Revenue from direct subscribers grew to $78 million, 3.3% increase, while revenue from partnerships increased 11.9% to $37.2 million. Advertising and other revenue decreased 16% to $4.5 million.
“We are back to meaningful subscriber growth and secured top-line acceleration starting in Q4 thanks to the implementation of a new wave of price increases, as well as the ongoing growth of new partnerships,” said CEO Jeronimo Folgueira in a statement to Billboard.
Though a smaller music streaming platform compared to juggernauts like Spotify, the France-based Deezer has seized the opportunity of its position of influence awarded by its partnership with Universal Music Group to restructure the way artist royalties are calculated.
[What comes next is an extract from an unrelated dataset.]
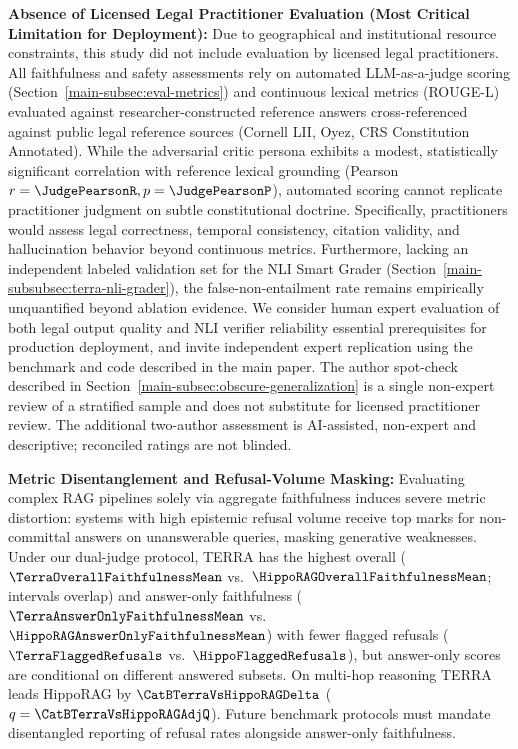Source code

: \item \textbf{Absence of Licensed Legal Practitioner Evaluation (Most Critical Limitation for Deployment):} Due to geographical and institutional resource constraints, this study did not include evaluation by licensed legal practitioners. All faithfulness and safety assessments rely on automated LLM-as-a-judge scoring (Section~\ref{main-subsec:eval-metrics}) and continuous lexical metrics (ROUGE-L) evaluated against researcher-constructed reference answers cross-referenced against public legal reference sources (Cornell LII, Oyez, CRS Constitution Annotated). While the adversarial critic persona exhibits a modest, statistically significant correlation with reference lexical grounding (Pearson $r = \JudgePearsonR, p = \JudgePearsonP$), automated scoring cannot replicate practitioner judgment on subtle constitutional doctrine. Specifically, practitioners would assess legal correctness, temporal consistency, citation validity, and hallucination behavior beyond continuous metrics. Furthermore, lacking an independent labeled validation set for the NLI Smart Grader (Section~\ref{main-subsubsec:terra-nli-grader}), the false-non-entailment rate remains empirically unquantified beyond ablation evidence. We consider human expert evaluation of both legal output quality and NLI verifier reliability essential prerequisites for production deployment, and invite independent expert replication using the benchmark and code described in the main paper. The author spot-check described in Section~\ref{main-subsec:obscure-generalization} is a single non-expert review of a stratified sample and does not substitute for licensed practitioner review. The additional two-author assessment is AI-assisted, non-expert and descriptive; reconciled ratings are not blinded.

\item \textbf{Metric Disentanglement and Refusal-Volume Masking:} Evaluating complex RAG pipelines solely via aggregate faithfulness induces severe metric distortion: systems with high epistemic refusal volume receive top marks for non-committal answers on unanswerable queries, masking generative weaknesses. Under our dual-judge protocol, TERRA has the highest overall ($\TerraOverallFaithfulnessMean$ vs.\ $\HippoRAGOverallFaithfulnessMean$; intervals overlap) and answer-only faithfulness ($\TerraAnswerOnlyFaithfulnessMean$ vs.\ $\HippoRAGAnswerOnlyFaithfulnessMean$) with fewer flagged refusals ($\TerraFlaggedRefusals$ vs.\ $\HippoFlaggedRefusals$), but answer-only scores are conditional on different answered subsets. On multi-hop reasoning TERRA leads HippoRAG by $\CatBTerraVsHippoRAGDelta$ ($q=\CatBTerraVsHippoRAGAdjQ$). Future benchmark protocols must mandate disentangled reporting of refusal rates alongside answer-only faithfulness.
The so-called “artist-centric” model that was announced in September will see implementation in France this quarter with additional markets to follow. The company reports that approximately half of Deezer’sstreams already run using the new model.
France accounted for 59% of Deezer’s revenue in the third quarter, compared to 60% the previous year. Direct subscribers in France increased by 200,000, while subscribers elsewhere decreased by a similar amount.
On a per-subscriber basis, direct subscribers are more lucrative than partnerships; direct subscriber average revenue per user (ARPU) increased by 3.4% to $5.33, while partnerships ARPU rose by 10.6% to $3.16. The price increase instituted at the end of September for all subscribers in France, the UK, Spain, and the Netherlands will further boost direct subscriber ARPU. That change will roll out progressively beginning this week.
Deezer’s projections of 7% to 10% revenue growth for the full year still hold strong, with a “significant reduction” in adjusted earnings before interest, taxes, depreciation, and amortization in the second half of the year.